If ever there was a symbol for intimate violence, the razor blade is it. Every day, military men wage a small, savage war on stubble by scraping steel across their faces to meet shaving standards. Yet, as in war, not all cultures see this activity the same way—and the way different cultures view the reduction of facial hair provides insight into (or at least a useful comparative tool with which to explore) the different ways they view the reduction of armed opposition. There are ways of shaving and ways of war; we can profit from understanding both.
Shaving habits reflect culture. And while not all cultures shave the same, most of the daily shaving world uses some type of razor blade. In America, the most commonly used instrument is a plastic-handled, multi-bladed cartridge (usually three to five blades lashed together), which typically costs $3-5 per cartridge (though some lower-cost options are emerging—Harry’s, for example, are $2 each). The estimated lifetime cost of a daily shave for multi-bladed cartridges ranges from $7,000 for a Gillette Sensor3 to $22,000 for a Gillette Fusion ProShield (not including shaving cream!).

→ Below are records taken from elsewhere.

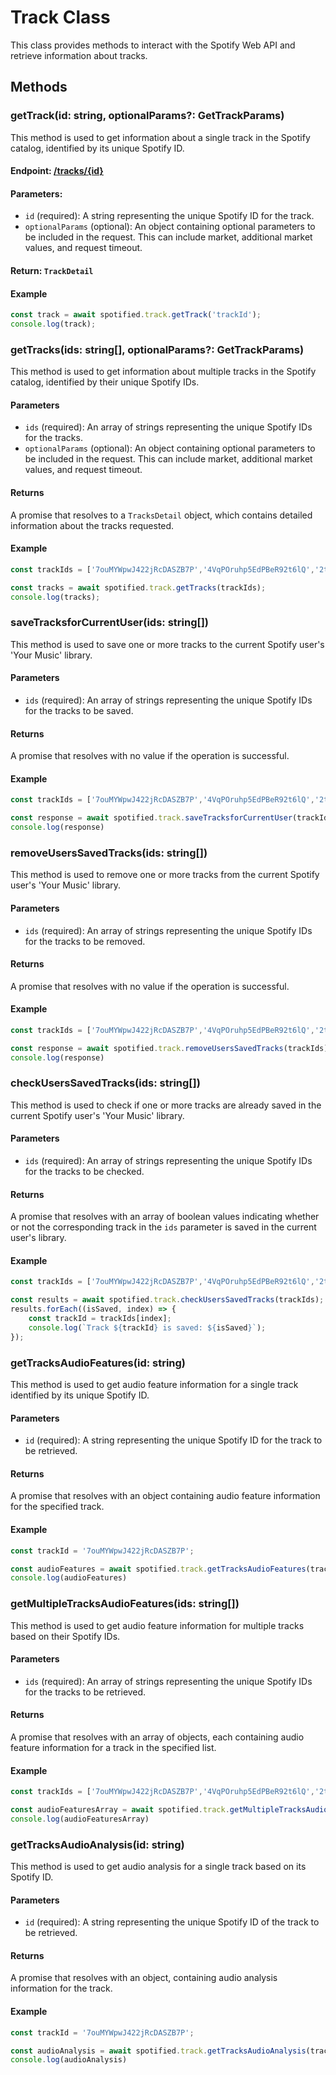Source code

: # Track Class

This class provides methods to interact with the Spotify Web API and retrieve information about tracks.

## Methods

### getTrack(id: string, optionalParams?: GetTrackParams)

This method is used to get information about a single track in the Spotify catalog, identified by its unique Spotify ID.

#### Endpoint: [/tracks/{id}](https://developer.spotify.com/documentation/web-api/reference/get-track)

#### Parameters:

- `id` (required): A string representing the unique Spotify ID for the track.
- `optionalParams` (optional): An object containing optional parameters to be included in the request. This can include market, additional market values, and request timeout.

#### Return: `TrackDetail`

#### Example

```typescript
const track = await spotified.track.getTrack('trackId');
console.log(track);
```

### getTracks(ids: string[], optionalParams?: GetTrackParams)

This method is used to get information about multiple tracks in the Spotify catalog, identified by their unique Spotify IDs.

#### Parameters

- `ids` (required): An array of strings representing the unique Spotify IDs for the tracks.
- `optionalParams` (optional): An object containing optional parameters to be included in the request. This can include market, additional market values, and request timeout.

#### Returns

A promise that resolves to a `TracksDetail` object, which contains detailed information about the tracks requested.

#### Example

```typescript
const trackIds = ['7ouMYWpwJ422jRcDASZB7P','4VqPOruhp5EdPBeR92t6lQ','2takcwOaAZWiXQijPHIx7B'];

const tracks = await spotified.track.getTracks(trackIds);
console.log(tracks);
```

### saveTracksforCurrentUser(ids: string[])

This method is used to save one or more tracks to the current Spotify user's 'Your Music' library.

#### Parameters

- `ids` (required): An array of strings representing the unique Spotify IDs for the tracks to be saved.

#### Returns

A promise that resolves with no value if the operation is successful.

#### Example

```typescript
const trackIds = ['7ouMYWpwJ422jRcDASZB7P','4VqPOruhp5EdPBeR92t6lQ','2takcwOaAZWiXQijPHIx7B'];

const response = await spotified.track.saveTracksforCurrentUser(trackIds)
console.log(response)
```

### removeUsersSavedTracks(ids: string[])

This method is used to remove one or more tracks from the current Spotify user's 'Your Music' library.

#### Parameters

- `ids` (required): An array of strings representing the unique Spotify IDs for the tracks to be removed.

#### Returns

A promise that resolves with no value if the operation is successful.

#### Example

```typescript
const trackIds = ['7ouMYWpwJ422jRcDASZB7P','4VqPOruhp5EdPBeR92t6lQ','2takcwOaAZWiXQijPHIx7B'];

const response = await spotified.track.removeUsersSavedTracks(trackIds)
console.log(response)
```

### checkUsersSavedTracks(ids: string[])

This method is used to check if one or more tracks are already saved in the current Spotify user's 'Your Music' library.

#### Parameters

- `ids` (required): An array of strings representing the unique Spotify IDs for the tracks to be checked.

#### Returns

A promise that resolves with an array of boolean values indicating whether or not the corresponding track in the `ids` parameter is saved in the current user's library.

#### Example

```typescript
const trackIds = ['7ouMYWpwJ422jRcDASZB7P','4VqPOruhp5EdPBeR92t6lQ','2takcwOaAZWiXQijPHIx7B'];

const results = await spotified.track.checkUsersSavedTracks(trackIds);
results.forEach((isSaved, index) => {
    const trackId = trackIds[index];
    console.log(`Track ${trackId} is saved: ${isSaved}`);
});
```

### getTracksAudioFeatures(id: string)

This method is used to get audio feature information for a single track identified by its unique Spotify ID.

#### Parameters

- `id` (required): A string representing the unique Spotify ID for the track to be retrieved.

#### Returns

A promise that resolves with an object containing audio feature information for the specified track.

#### Example

```typescript
const trackId = '7ouMYWpwJ422jRcDASZB7P'; 

const audioFeatures = await spotified.track.getTracksAudioFeatures(trackId)
console.log(audioFeatures)
```

### getMultipleTracksAudioFeatures(ids: string[])

This method is used to get audio feature information for multiple tracks based on their Spotify IDs.

#### Parameters

- `ids` (required): An array of strings representing the unique Spotify IDs for the tracks to be retrieved.

#### Returns

A promise that resolves with an array of objects, each containing audio feature information for a track in the specified list.

#### Example

```typescript
const trackIds = ['7ouMYWpwJ422jRcDASZB7P','4VqPOruhp5EdPBeR92t6lQ','2takcwOaAZWiXQijPHIx7B'];

const audioFeaturesArray = await spotified.track.getMultipleTracksAudioFeatures(trackIds)
console.log(audioFeaturesArray)
```

### getTracksAudioAnalysis(id: string)

This method is used to get audio analysis for a single track based on its Spotify ID.

#### Parameters

- `id` (required): A string representing the unique Spotify ID of the track to be retrieved.

#### Returns

A promise that resolves with an object, containing audio analysis information for the track.

#### Example

```typescript
const trackId = '7ouMYWpwJ422jRcDASZB7P'; 

const audioAnalysis = await spotified.track.getTracksAudioAnalysis(trackId)
console.log(audioAnalysis)
```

Russians and eastern Europeans, on the other hand, shave differently. In that part of the world, common usage is a steel-handled safety razor, designed to lock a single blade with two sides/edges into place—which is about a dime per blade. Estimated lifetime cost: $400.
Why would Americans typically spend 17–55 times as much for a different instrument to achieve the same end? How have Russians figured out a daily shave for literally pennies to American dollars?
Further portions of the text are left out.